If your first frivolous suit doesn’t succeed, sue Burger King on the same theory

The misnamed Center for Science in the Public Interest, fresh from their loss earlier this month against KFC (May 3), has sued Burger King on the same theory that the legal act of selling foods that contain trans-fats is actionable. (Burger King discloses trans-fat content on its website, so any claim of failure to warn is patently false.) CSPI’s Stephen Gardner self-servingly writes about the suit on the Public Citizen blog without once mentioning the earlier slapdown, much less the fact that the reason trans-fats are so prevalent in the American diet today is that CSPI and its ilk worked so hard to persuade people to use trans-fats instead of saturated fats in the 1980s through similar tactics. CSPI should be suing itself. The question is why courts condone the misuse of the legal system to act as a public-relations device.

4 Comments

  • “The question is why courts condone the misuse of the legal system to act as a public-relations device.”
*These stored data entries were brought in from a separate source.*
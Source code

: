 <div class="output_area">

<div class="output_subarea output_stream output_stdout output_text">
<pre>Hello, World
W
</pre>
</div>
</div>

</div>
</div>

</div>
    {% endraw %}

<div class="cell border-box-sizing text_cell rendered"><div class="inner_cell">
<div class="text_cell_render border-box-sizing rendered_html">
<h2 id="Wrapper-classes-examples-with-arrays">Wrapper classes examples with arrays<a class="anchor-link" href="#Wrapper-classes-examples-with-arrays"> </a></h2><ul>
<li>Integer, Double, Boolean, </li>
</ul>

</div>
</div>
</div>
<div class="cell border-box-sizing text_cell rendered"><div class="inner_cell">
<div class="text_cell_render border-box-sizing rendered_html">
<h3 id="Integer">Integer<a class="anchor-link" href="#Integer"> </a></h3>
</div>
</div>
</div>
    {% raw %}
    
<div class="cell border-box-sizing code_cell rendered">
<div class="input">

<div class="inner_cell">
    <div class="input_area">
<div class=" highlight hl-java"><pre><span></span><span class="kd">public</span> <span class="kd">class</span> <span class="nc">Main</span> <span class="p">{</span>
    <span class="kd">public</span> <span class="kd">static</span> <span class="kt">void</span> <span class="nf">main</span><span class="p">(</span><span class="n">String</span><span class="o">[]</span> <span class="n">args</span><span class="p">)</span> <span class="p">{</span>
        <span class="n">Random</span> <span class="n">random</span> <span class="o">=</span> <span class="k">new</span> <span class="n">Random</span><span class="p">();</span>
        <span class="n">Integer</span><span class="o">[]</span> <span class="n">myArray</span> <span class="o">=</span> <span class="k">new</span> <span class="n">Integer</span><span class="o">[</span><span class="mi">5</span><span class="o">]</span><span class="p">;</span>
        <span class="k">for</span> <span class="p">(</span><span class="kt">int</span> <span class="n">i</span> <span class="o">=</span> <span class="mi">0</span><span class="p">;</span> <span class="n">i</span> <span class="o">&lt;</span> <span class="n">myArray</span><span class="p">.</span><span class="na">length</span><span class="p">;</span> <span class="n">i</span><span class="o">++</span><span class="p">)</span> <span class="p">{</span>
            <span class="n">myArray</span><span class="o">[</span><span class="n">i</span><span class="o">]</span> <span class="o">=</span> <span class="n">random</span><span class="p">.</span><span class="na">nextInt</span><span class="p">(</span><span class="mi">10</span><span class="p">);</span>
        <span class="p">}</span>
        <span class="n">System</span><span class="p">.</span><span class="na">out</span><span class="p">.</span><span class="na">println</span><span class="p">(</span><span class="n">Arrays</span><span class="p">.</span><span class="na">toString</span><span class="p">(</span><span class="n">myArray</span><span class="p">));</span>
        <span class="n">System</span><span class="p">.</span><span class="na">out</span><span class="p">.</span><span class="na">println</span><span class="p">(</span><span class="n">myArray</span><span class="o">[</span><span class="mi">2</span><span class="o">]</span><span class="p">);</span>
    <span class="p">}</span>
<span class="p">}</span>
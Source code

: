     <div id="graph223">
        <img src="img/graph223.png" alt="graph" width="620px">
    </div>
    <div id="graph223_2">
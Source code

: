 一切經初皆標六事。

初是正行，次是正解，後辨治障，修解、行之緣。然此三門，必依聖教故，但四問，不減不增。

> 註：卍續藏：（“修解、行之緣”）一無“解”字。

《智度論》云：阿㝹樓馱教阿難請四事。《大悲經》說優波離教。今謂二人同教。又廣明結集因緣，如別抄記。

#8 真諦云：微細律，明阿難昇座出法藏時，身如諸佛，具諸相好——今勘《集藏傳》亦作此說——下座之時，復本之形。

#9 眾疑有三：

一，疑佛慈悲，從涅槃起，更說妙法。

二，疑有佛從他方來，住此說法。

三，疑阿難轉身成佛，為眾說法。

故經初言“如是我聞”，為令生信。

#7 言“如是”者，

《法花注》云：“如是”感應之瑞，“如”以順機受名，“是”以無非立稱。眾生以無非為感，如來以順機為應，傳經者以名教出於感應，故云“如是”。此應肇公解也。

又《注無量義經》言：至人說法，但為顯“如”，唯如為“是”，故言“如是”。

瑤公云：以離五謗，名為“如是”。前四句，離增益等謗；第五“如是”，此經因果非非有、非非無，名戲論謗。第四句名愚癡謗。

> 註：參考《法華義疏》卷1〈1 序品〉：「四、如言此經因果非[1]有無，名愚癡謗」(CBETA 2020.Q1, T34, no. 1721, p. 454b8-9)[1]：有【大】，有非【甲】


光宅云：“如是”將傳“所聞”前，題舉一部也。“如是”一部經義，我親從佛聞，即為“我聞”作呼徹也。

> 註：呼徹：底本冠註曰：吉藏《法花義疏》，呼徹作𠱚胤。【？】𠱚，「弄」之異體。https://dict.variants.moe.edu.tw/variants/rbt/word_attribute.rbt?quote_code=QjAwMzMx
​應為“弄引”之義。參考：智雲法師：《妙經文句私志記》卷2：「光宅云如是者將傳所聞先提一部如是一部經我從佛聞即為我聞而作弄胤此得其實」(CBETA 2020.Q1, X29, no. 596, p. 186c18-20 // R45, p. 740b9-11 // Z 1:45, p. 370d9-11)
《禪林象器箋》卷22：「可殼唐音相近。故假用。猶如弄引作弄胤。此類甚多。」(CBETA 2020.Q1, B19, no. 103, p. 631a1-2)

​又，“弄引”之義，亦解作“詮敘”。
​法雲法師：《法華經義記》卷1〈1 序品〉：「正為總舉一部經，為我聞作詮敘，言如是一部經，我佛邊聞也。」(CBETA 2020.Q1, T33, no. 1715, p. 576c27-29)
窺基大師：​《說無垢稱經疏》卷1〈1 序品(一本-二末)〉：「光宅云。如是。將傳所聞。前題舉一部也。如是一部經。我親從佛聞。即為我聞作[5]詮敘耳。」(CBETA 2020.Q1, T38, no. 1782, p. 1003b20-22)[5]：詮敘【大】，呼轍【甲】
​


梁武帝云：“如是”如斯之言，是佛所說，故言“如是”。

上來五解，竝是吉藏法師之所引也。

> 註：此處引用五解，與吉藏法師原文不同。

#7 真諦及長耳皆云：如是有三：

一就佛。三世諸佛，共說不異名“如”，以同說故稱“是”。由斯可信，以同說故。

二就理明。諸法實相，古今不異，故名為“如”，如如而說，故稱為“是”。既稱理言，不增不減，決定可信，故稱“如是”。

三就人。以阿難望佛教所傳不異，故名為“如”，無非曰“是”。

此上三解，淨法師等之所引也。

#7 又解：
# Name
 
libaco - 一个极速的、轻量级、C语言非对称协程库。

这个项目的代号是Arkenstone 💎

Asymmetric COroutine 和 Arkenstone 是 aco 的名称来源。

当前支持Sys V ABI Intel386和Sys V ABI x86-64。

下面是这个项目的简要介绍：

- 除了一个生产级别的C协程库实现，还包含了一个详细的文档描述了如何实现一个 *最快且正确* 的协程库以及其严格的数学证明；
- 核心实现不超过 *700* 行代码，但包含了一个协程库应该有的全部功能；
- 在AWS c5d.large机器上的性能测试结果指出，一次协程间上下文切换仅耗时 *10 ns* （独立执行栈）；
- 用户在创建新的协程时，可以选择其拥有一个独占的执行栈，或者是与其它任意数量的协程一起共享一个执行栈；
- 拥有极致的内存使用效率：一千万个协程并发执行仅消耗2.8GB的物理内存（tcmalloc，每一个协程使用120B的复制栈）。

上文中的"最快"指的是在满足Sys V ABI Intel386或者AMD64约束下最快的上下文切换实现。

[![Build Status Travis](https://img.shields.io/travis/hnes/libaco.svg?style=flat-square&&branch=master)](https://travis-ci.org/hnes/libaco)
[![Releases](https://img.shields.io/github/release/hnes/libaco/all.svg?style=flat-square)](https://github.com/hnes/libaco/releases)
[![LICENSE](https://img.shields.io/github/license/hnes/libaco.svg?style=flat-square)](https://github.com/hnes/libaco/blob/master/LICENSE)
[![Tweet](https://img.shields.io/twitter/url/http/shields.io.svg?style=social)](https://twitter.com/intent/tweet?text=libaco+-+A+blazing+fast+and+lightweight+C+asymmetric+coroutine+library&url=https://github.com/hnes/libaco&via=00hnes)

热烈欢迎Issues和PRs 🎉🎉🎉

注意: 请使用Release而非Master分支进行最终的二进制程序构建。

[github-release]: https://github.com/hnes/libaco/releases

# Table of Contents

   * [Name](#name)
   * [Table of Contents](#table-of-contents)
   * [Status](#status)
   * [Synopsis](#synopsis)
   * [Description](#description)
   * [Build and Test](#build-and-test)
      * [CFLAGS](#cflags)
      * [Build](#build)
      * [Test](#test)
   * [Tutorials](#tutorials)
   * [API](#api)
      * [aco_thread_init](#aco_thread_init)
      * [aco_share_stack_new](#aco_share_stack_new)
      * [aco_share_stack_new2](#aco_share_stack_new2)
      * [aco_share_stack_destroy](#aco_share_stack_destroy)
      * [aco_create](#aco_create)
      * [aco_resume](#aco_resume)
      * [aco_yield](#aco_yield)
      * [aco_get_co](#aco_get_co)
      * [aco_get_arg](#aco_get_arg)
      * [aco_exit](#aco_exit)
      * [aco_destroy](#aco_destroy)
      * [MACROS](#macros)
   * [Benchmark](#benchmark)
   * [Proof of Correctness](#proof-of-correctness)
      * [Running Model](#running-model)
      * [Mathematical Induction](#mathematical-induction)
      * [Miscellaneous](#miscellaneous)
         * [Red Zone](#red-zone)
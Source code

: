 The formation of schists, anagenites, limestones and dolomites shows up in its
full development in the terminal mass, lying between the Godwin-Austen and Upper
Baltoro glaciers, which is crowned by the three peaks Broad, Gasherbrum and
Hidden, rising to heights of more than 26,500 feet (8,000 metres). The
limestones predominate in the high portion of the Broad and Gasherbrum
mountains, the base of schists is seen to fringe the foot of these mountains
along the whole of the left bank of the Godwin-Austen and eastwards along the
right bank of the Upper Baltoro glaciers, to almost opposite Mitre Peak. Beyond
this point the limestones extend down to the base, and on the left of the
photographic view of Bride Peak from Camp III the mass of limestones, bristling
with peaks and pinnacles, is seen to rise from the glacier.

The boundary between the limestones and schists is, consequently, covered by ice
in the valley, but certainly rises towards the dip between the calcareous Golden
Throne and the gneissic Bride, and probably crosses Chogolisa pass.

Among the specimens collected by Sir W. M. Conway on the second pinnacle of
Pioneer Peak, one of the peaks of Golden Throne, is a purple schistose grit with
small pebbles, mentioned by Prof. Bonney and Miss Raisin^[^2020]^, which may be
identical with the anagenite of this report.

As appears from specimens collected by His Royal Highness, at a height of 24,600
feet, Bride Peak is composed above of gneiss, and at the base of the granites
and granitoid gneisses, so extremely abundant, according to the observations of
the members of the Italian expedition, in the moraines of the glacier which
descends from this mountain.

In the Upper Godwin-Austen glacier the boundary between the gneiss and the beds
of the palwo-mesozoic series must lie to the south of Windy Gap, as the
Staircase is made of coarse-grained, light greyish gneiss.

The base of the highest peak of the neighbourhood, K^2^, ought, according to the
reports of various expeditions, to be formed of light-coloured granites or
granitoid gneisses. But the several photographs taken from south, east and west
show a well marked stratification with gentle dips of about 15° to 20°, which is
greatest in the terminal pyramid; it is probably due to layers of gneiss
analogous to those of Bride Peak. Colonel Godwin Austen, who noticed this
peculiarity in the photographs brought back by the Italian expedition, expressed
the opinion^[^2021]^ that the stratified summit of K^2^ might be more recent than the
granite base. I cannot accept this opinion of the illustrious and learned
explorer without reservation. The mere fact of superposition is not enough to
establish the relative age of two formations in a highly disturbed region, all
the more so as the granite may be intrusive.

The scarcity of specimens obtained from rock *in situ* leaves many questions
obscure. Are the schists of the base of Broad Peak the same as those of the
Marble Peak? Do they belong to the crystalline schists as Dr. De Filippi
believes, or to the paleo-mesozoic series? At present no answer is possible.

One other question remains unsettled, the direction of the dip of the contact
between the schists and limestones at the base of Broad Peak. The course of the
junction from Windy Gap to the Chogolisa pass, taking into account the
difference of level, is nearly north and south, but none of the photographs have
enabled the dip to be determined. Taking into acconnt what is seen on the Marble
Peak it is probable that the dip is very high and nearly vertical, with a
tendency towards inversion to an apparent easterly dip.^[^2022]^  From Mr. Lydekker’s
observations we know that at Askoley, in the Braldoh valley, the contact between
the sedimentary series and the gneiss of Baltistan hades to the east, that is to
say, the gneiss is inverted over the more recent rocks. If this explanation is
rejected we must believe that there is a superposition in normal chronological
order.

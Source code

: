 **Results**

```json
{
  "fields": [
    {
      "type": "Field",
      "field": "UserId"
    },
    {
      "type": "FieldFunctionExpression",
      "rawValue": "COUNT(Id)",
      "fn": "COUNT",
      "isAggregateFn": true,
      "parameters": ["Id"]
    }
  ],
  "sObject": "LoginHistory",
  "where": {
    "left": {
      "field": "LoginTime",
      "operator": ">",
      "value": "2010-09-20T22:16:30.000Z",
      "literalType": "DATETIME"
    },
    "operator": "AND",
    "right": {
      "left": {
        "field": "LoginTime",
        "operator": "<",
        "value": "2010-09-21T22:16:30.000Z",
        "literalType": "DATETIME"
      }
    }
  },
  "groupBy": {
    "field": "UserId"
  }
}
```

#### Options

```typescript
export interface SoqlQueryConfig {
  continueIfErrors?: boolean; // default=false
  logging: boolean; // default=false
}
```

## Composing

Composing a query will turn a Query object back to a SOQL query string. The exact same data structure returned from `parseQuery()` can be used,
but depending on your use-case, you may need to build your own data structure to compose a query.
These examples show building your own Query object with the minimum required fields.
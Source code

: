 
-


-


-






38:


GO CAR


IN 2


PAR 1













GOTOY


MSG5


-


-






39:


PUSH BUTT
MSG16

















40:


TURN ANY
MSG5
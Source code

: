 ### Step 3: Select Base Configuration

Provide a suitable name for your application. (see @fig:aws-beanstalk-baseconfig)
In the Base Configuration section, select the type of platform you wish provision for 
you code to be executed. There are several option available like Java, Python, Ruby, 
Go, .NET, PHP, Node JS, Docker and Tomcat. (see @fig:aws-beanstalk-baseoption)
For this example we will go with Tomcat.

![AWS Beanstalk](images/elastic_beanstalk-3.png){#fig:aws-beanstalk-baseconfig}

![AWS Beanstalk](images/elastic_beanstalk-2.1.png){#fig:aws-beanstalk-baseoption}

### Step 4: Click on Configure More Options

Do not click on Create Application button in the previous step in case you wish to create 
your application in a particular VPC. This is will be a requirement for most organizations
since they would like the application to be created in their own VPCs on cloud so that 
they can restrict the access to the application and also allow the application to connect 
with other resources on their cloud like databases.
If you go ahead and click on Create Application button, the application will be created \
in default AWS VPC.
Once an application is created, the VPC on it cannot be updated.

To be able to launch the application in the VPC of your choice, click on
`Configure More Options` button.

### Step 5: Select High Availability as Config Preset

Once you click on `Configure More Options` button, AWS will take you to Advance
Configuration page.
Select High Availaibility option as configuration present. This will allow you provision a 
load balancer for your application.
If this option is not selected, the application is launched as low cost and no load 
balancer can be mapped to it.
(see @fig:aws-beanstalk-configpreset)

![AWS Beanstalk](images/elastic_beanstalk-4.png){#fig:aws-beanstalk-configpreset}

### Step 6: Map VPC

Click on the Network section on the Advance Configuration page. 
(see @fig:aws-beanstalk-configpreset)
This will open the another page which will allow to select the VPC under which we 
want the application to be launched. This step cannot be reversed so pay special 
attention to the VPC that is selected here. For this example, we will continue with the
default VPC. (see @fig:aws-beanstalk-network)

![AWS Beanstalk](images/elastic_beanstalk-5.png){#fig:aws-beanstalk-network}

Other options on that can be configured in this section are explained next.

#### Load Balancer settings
    That’s easy: $$$$$$$$$

  • Ted,

    I am sympathetic to your belief that these lawsuits against fastfood companies for transfats should not proceed, but I have two substantive questions:

    1. Is disclosing the level of transfats on their website sufficient? If a were to buy another product, with a component that has a health-risk, could the company disclaim that risk by saying their was a warning on their website that the consumer had the affirmative duty to find? Shouldn’t Burger King, at the least, have to have the information more readily available in-store?

    2. I’m not sure this is frivolous; when strict liability claims were being litigated (before the Traynor revolution) they surely seemed to be an unwarranted extension of existing law, yet here we are; sometimes it takes several attempts in court to get a novel application or extension of existing law applied as ‘good law’. As such, I don’t believe that this is a frivolous suit.

    Again, I agree with you on normative grounds (anyone who eats fast food hass to know that it is not a healthy food choice as opposed to, say, carrots), and I don’t think believe that the plaintiffs should win on a ‘failure to warn’ claim absent some internal documentation from BK (“Wow, look at all those CIs our trans fats are causing… we might want to tell people, but it would be better to make an extra penny a burger!”). That said, I don’t believe that a website posting would be sufficient, and that the lawsuit is ‘frivolous’ (I just don’t like it).

  • 1) Your first question is inapposite: the weblink is to a pdf of the nutritional brochure available in every Burger King to anyone who asks for it.

    2) You are correct that this case is frivolous only in the English-language sense, rather than the narrow technical legal sense, and that the legal profession’s norms permit bringing a losing suit over and over again and incurring costs on innocent defendants.

  • “…anyone who eats fast food hass to know that it is not a healthy food choice as opposed to, say, carrots.”

    Actually, fast food is much more healthful than carrots. You can live for a long, long time eating nothing but Whoppers, much longerthan you can live on a carrot-only diet.